In the case of the European Patent Office, the language requirement puts many people off applying. Ask yourself how difficult it would really be to get your languages up to the necessary standard if, in other respects, you are keen. For private practice, languages can be useful (particularly German) but are not a pre-requisite.


Skills needed

  • A fascination for ‘how things work’. If you are the type of person who takes things to pieces just to find out how they work, then this could be the profession for you.
  • Communication skills, particularly in writing, are of key importance.

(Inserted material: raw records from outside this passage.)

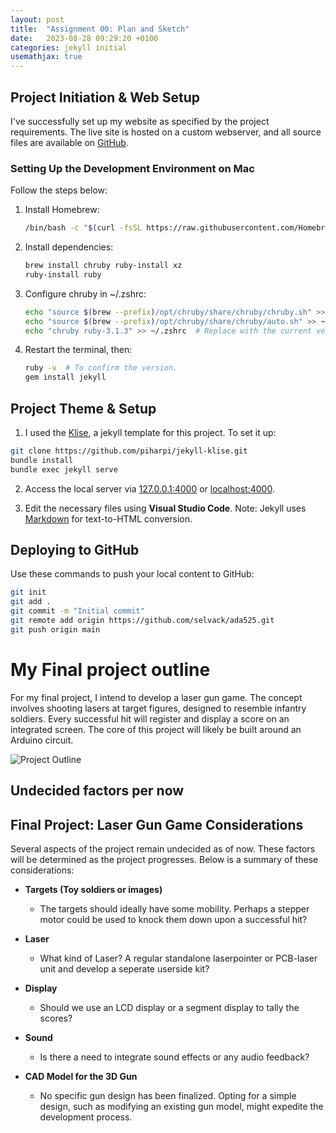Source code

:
 ```yaml
---
layout: post
title:  "Assignment 00: Plan and Sketch"
date:   2023-08-28 09:29:20 +0100
categories: jekyll initial
usemathjax: true
---
```


## Project Initiation & Web Setup

I've successfully set up my website as specified by the project requirements. The live site is hosted on a custom webserver, and all source files are available on [GitHub](http://github.com/selvack/ada525/).

### Setting Up the Development Environment on Mac
Follow the steps below:

1. Install Homebrew:
   ```bash
   /bin/bash -c "$(curl -fsSL https://raw.githubusercontent.com/Homebrew/install/HEAD/install.sh)"
   ```

2. Install dependencies:
    ```bash
    brew install chruby ruby-install xz
    ruby-install ruby
    ```

3. Configure chruby in ~/.zshrc:
    ```bash
    echo "source $(brew --prefix)/opt/chruby/share/chruby/chruby.sh" >> ~/.zshrc
    echo "source $(brew --prefix)/opt/chruby/share/chruby/auto.sh" >> ~/.zshrc
    echo "chruby ruby-3.1.3" >> ~/.zshrc  # Replace with the current version after running 'chruby'.
    ```

4. Restart the terminal, then:
    ```bash
    ruby -v  # To confirm the version.
    gem install jekyll
    ```

Project Theme & Setup
---------------------
1.  I used the [Klise](http://github.com/selvack/ada525/), a jekyll template for this project. To set it up:
```bash
git clone https://github.com/piharpi/jekyll-klise.git
bundle install
bundle exec jekyll serve
```

2. Access the local server via [127.0.0.1:4000](127.0.0.1:4000) or [localhost:4000](localhost:4000).

3. Edit the necessary files using **Visual Studio Code**. Note: Jekyll uses [Markdown](https://daringfireball.net/projects/markdown/) for text-to-HTML conversion.


Deploying to GitHub
-------------------
Use these commands to push your local content to GitHub:
``` bash
git init
git add . 
git commit -m "Initial commit"
git remote add origin https://github.com/selvack/ada525.git
git push origin main
```

My Final project outline
========================
For my final project, I intend to develop a laser gun game. The concept involves shooting lasers at target figures, designed to resemble infantry soldiers. Every successful hit will register and display a score on an integrated screen. The core of this project will likely be built around an Arduino circuit.

![Project Outline](https://i.ibb.co/2WJz1GN/Skjermbilde-2023-08-28-111433.png "Laser Gun Game")

Undecided factors per now
-------------------------
## Final Project: Laser Gun Game Considerations

Several aspects of the project remain undecided as of now. These factors will be determined as the project progresses. Below is a summary of these considerations:

- **Targets (Toy soldiers or images)** 
  - The targets should ideally have some mobility. Perhaps a stepper motor could be used to knock them down upon a successful hit?

- **Laser** 
  - What kind of Laser? A regular standalone laserpointer or PCB-laser unit and develop a seperate userside kit?

- **Display** 
  - Should we use an LCD display or a segment display to tally the scores?

- **Sound** 
  - Is there a need to integrate sound effects or any audio feedback?

- **CAD Model for the 3D Gun** 
  - No specific gun design has been finalized. Opting for a simple design, such as modifying an existing gun model, might expedite the development process.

Many firms include a written exercise as part of their selection process.

Getting experience

It can be difficult to obtain work experience in this field, but talking to one or two patent attorneys or examiners and visiting a firm of patent attorneys before applying for jobs will increase your chances. A small number of patent firms offer short summer vacation schemes (eg Boult Wade Tennant, Carpmaels & Ransford, Dehns); check individual firm’s websites for more information. During Michaelmas Term a number of patent firms attend the Science, Engineering and Technology Fair and some also organise open days which give an excellent insight into what the work is really like – check our events on CareerConnect for more information.

If you do manage to arrange work experience, there is often confusion about whether you should be paid to do an internship or work experience. It will depend on your arrangement with the employer as well as on the status of the employer. To find out if you are entitled to be paid when undertaking work experience or an internship, visit the Government’s webpages on the National Minimum Wage.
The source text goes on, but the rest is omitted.